L'Echo de la F.A.R.A.C : organe officiel et exclusif de la Fédération des amicales régimentaires et d'anciens combattants
Janvier 1930

Félicitations. - Nous apprenons que notre camarade Sazerac de Forge, en littérature Henry de Forge, a obtenu de l'Académie française un des plus importants prix décernés en 1929 le prix de Jouy pour son roman intitulé «  Soi-même ». C'est le second prix que l'Académie française décerne à notre camarade, le premier lui a été donné pour le roman intitulé «  La Créance », écrit pendant la guerre à Ancerviller, sur le 38e R.I.T.
Nous avons adressé nos sincères félicitations à notre camarade Sazerac de Forge et nous espérons qu'il continuera la série de ses succès.


Le 38ème Régiment d'infanterie Territoriale
Formé à Montargis, le 38eme RIT compte 47 officiers et 3155 hommes de troupes au début de la guerre. Dirigé sur Epinal, le régiment effectue de nombreux ouvrages dans les Vosges. Son 1er bataillon est détaché à Laneuveville-les-Raon le 27 novembre 1914, puis au nord de Baccarat fin décembre (la 3ème compagnie participera ainsi au ravitaillement de Herbéviller, Saint-Martin le 22 décembre, Domjevin et Blémerey le 24, et à une importante opération sur Chazelles et le Château de Grandseille le 27). Le 8 février 1915, le 2d bataillon rejoint le 1er dans le secteur Montigny-Vacqueville, puis vient le 3ème bataillon le 28 février.

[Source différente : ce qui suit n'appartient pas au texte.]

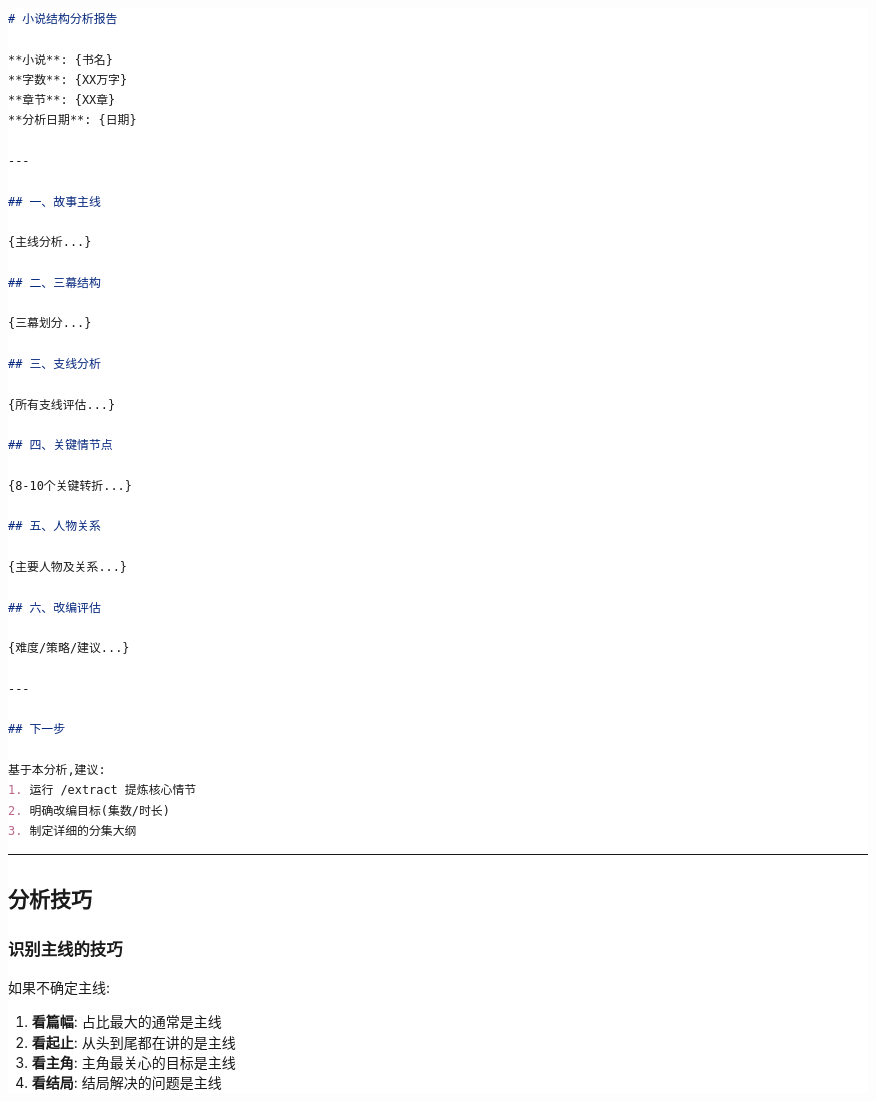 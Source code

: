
 ```markdown
# 小说结构分析报告

**小说**: {书名}
**字数**: {XX万字}
**章节**: {XX章}
**分析日期**: {日期}

---

## 一、故事主线

{主线分析...}

## 二、三幕结构

{三幕划分...}

## 三、支线分析

{所有支线评估...}

## 四、关键情节点

{8-10个关键转折...}

## 五、人物关系

{主要人物及关系...}

## 六、改编评估

{难度/策略/建议...}

---

## 下一步

基于本分析,建议:
1. 运行 /extract 提炼核心情节
2. 明确改编目标(集数/时长)
3. 制定详细的分集大纲
```

---

## 分析技巧

### 识别主线的技巧

如果不确定主线:
1. **看篇幅**: 占比最大的通常是主线
2. **看起止**: 从头到尾都在讲的是主线
3. **看主角**: 主角最关心的目标是主线
4. **看结局**: 结局解决的问题是主线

Enfin, à compter du 2 mai 1915, tout le 38ème RIT, désormais rattaché à la 142ème brigade de la Division d'Armée Lorraine, est cantonné à Merviller. Son secteur va du grand bois à l'Est à la route Baccarat-Domèvre, avec le 3ème bataillon du 38ème RIT pour le service du Grand Bois, et le 1er bataillon pour Ancerviller (avec zone sur Montigny et Merviller). Les 2ème, 3ème et 4ème compagnies organisent les positions défensives en avant du village, et à l'ouest sur la position dite de la bergerie ou n'existait qu'une tranchée étanchée.
En début début 1916 s'organise enfin une période de repos: la relève de la 3ème compagnie à Ancerviller dans la nuit du 30 au 31 janvier s'effectue sous un violent bombardement.
Fin mai 1916, le 38ème RIT rejoint le nord de Lunéville, à la disposition de la 6ème Division de cavalerie.

Henry de Forge


Le Monde Illustré - 9 novembre 1938

Henry Sazerac de Forge (1874-1943), dit Henry de Forge, est déjà un écrivain renommé au début de la guerre (il a publié Fleurs de rêves dès 1896), et dirige la revue satirique illustrée Fantasio.
Après son incorporation au 38ème RIT, il collabore à la gazette de tranchées L'écho des Marmites, «  Seul quotidien hebdomadaire » (devenu l'organe officiel du 309ème régiment d'infanterie, où son fondateur, Robert Layus, est sergent.)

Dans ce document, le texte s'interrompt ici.